As consequências disso foram mais visíveis durante o Covid-19, quando quase todas as corporações, universidades e mídia dos EUA correram para defender as ações e tomadas de decisão do governo chinês, ajudando o PCCh a encobrir as origens do vírus ao considerar qualquer um que discordou da linha oficial de Pequim como um “racista”, “maluco” ou “teórico da conspiração”. Também ficou dolorosamente claro que a indústria dos EUA havia terceirizado os recursos mais básicos para a China: os Estados Unidos, o país industrial tecnologicamente mais avançado da história, não podiam nem fabricar suas próprias máscaras ou ventiladores.
Ao longo de duas administrações presidenciais agora, os Estados Unidos prometeram fazer algo sobre a ameaça chinesa: trazer mais manufaturas e negócios americanos de volta para casa; para reforçar as capacidades de defesa dos EUA; combater a influência chinesa no Pacífico, na Europa e no Oriente Médio; e impedir as práticas ilegais chinesas de roubar segredos comerciais, forçar transferências de tecnologia, investir por meio de empresas de fachada e integrar o uso de trabalho escravo nas cadeias de suprimentos globais. Mas os governos Trump e Biden ficaram muito aquém. O fato é que a política americana para a China não é mais feita pelo presidente americano. É feito pelo lobby, grupos de interesse e classes oligárquicas que dependem do mercado chinês, independentemente do efeito sobre os trabalhadores e consumidores americanos comuns.

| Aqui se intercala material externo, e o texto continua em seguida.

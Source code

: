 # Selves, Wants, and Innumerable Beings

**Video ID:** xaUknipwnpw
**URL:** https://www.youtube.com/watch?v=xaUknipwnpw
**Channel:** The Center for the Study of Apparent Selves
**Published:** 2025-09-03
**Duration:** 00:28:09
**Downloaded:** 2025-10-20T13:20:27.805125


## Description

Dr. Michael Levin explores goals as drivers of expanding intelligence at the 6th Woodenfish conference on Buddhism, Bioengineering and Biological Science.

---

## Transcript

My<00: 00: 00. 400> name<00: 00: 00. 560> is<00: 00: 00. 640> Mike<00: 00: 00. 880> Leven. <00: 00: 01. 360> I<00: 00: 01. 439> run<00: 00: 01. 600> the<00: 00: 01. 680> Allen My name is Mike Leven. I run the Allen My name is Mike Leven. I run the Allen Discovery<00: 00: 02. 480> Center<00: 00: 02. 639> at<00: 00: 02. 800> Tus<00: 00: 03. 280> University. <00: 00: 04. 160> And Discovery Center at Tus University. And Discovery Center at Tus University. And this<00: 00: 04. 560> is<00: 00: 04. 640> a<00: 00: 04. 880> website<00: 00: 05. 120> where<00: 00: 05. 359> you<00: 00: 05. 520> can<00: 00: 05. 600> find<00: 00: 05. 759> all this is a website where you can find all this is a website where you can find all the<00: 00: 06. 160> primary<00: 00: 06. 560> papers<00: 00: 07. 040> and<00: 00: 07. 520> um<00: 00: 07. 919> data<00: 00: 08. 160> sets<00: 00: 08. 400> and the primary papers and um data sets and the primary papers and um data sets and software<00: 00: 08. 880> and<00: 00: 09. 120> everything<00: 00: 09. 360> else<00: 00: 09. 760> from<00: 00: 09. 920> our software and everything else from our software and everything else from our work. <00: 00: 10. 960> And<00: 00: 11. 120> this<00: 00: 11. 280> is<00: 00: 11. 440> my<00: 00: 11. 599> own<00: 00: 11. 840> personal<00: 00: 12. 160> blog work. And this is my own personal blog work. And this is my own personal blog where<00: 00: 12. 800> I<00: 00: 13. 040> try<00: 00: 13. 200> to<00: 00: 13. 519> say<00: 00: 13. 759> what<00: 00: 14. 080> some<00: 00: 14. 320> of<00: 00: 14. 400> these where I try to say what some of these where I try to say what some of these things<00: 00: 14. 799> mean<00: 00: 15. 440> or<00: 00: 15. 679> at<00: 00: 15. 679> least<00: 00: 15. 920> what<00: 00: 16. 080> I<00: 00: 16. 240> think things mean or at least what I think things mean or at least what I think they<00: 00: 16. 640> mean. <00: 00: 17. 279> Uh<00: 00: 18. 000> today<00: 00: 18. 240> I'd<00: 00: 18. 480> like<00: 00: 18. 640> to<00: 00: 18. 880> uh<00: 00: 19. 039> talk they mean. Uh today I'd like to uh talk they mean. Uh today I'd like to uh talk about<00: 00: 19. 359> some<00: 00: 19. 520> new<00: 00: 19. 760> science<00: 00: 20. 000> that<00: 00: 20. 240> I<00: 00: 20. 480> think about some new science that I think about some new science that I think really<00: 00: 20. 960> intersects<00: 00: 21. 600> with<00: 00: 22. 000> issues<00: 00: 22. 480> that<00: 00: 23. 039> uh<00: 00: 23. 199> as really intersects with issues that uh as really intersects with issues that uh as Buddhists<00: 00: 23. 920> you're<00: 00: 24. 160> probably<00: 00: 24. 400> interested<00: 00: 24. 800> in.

A única esperança de conter a expansão da influência chinesa são os Estados Unidos, mas as elites americanas estão ocupadas desmantelando as fontes do poder econômico e militar americano em benefício dos chineses, a fim de se enriquecerem. Se esse processo continuar, simplesmente não haverá esperança de impedir um futuro dominado pelos chineses para o mundo. Tendo vindo da Coréia do Norte, é difícil transmitir o quão deprimente tudo isso é. O horror da Coreia do Norte é a demonstração de como seria um mundo mais chinês: mais crimes indescritíveis, mais sofrimento humano abjeto e exploração mais aterrorizante de pessoas inocentes em benefício de um quadro do partido comunista. Em vez de acabar com o pesadelo norte-coreano, a hegemonia chinesa promete apenas espalhar a experiência norte-coreana para mais pessoas ao redor do mundo.